Técnicas de Reprodução Assistida (TRA)
Para quem enfrenta infertilidade persistente após o tratamento, as técnicas de reprodução assistida (TRA) podem oferecer possíveis soluções:
- Inseminação intrauterina (IIU): consiste em colocar o esperma diretamente no útero da mulher para facilitar a fertilização.
- Fertilização in vitro (FIV): Consiste em unir óvulos e espermatozoides fora do corpo e, em seguida, implantar o embrião no útero.
- Injeção intracitoplasmática de espermatozoides (ICSI): Um procedimento em que um único espermatozoide é injetado diretamente no óvulo, usado em conjunto com a fertilização in vitro.
Apoio emocional e psicológico
O impacto do câncer testicular na fertilidade e na saúde sexual pode ser extremamente difícil, tanto emocional quanto psicologicamente. Buscar apoio é um passo fundamental para lidar com essas mudanças:
Aconselhamento e grupos de apoio
É possível obter apoio emocional por meio de aconselhamento e grupos de apoio entre pares. Conversar com outros homens que passaram por desafios semelhantes pode trazer consolo e conselhos práticos.
Comunicação aberta
Manter uma comunicação aberta com o parceiro sobre questões relacionadas à fertilidade e à saúde sexual pode ajudar a lidar com esses assuntos em conjunto e a diminuir a ansiedade.
Orientação profissional
Psicólogos clínicos ou terapeutas sexuais especializados em sobrevivência ao câncer podem oferecer estratégias personalizadas para lidar com as mudanças e manter uma relação sexual saudável.
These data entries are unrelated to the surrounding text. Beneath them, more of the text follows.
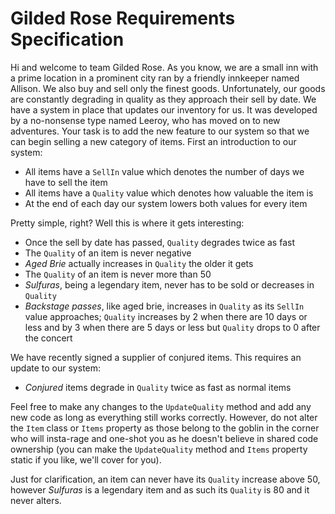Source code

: Gilded Rose Requirements Specification
======================================

Hi and welcome to team Gilded Rose. As you know, we are a small inn with a prime location in a
prominent city ran by a friendly innkeeper named Allison. We also buy and sell only the finest goods.
Unfortunately, our goods are constantly degrading in quality as they approach their sell by date. We
have a system in place that updates our inventory for us. It was developed by a no-nonsense type named
Leeroy, who has moved on to new adventures. Your task is to add the new feature to our system so that
we can begin selling a new category of items. First an introduction to our system:

- All items have a `SellIn` value which denotes the number of days we have to sell the item
- All items have a `Quality` value which denotes how valuable the item is
- At the end of each day our system lowers both values for every item

Pretty simple, right? Well this is where it gets interesting:

- Once the sell by date has passed, `Quality` degrades twice as fast
- The `Quality` of an item is never negative
- _Aged Brie_ actually increases in `Quality` the older it gets
- The `Quality` of an item is never more than 50
- _Sulfuras_, being a legendary item, never has to be sold or decreases in `Quality`
- _Backstage passes_, like aged brie, increases in `Quality` as its `SellIn` value approaches;
  `Quality` increases by 2 when there are 10 days or less and by 3 when there are 5 days or less but
  `Quality` drops to 0 after the concert

We have recently signed a supplier of conjured items. This requires an update to our system:

- _Conjured_ items degrade in `Quality` twice as fast as normal items

Feel free to make any changes to the `UpdateQuality` method and add any new code as long as everything
still works correctly. However, do not alter the `Item` class or `Items` property as those belong to the
goblin in the corner who will insta-rage and one-shot you as he doesn't believe in shared code
ownership (you can make the `UpdateQuality` method and `Items` property static if you like, we'll cover
for you).

Just for clarification, an item can never have its `Quality` increase above 50, however _Sulfuras_ is a
legendary item and as such its `Quality` is 80 and it never alters.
Levar um estilo de vida saudável
Após o tratamento, adotar um estilo de vida saudável pode contribuir para o bem-estar geral e, potencialmente, melhorar a fertilidade:
Alimentação equilibrada e exercícios físicos
Uma alimentação rica em vitaminas e minerais, combinada com exercícios físicos regulares, pode contribuir para a saúde e, potencialmente, melhorar a qualidade do esperma. Evitar o tabagismo, limitar o consumo de álcool e controlar o estresse também são essenciais para manter a fertilidade.
Evitar toxinas
A exposição a toxinas ambientais, como pesticidas e metais pesados, pode afetar negativamente a saúde do esperma. Tomar medidas para evitar isso pode ser benéfico.
Seguindo em frente
O câncer testicular, embora seja altamente tratável, apresenta desafios significativos para a fertilidade e a saúde sexual. Ao compreender esses impactos e tomar medidas proativas — como o armazenamento de esperma, o acompanhamento regular da fertilidade e a busca por apoio emocional —, os jovens podem lidar melhor com sua sobrevivência a longo prazo. Um diálogo aberto com profissionais de saúde, parceiros e redes de apoio é essencial para lidar com essas mudanças e manter uma vida plena após o câncer.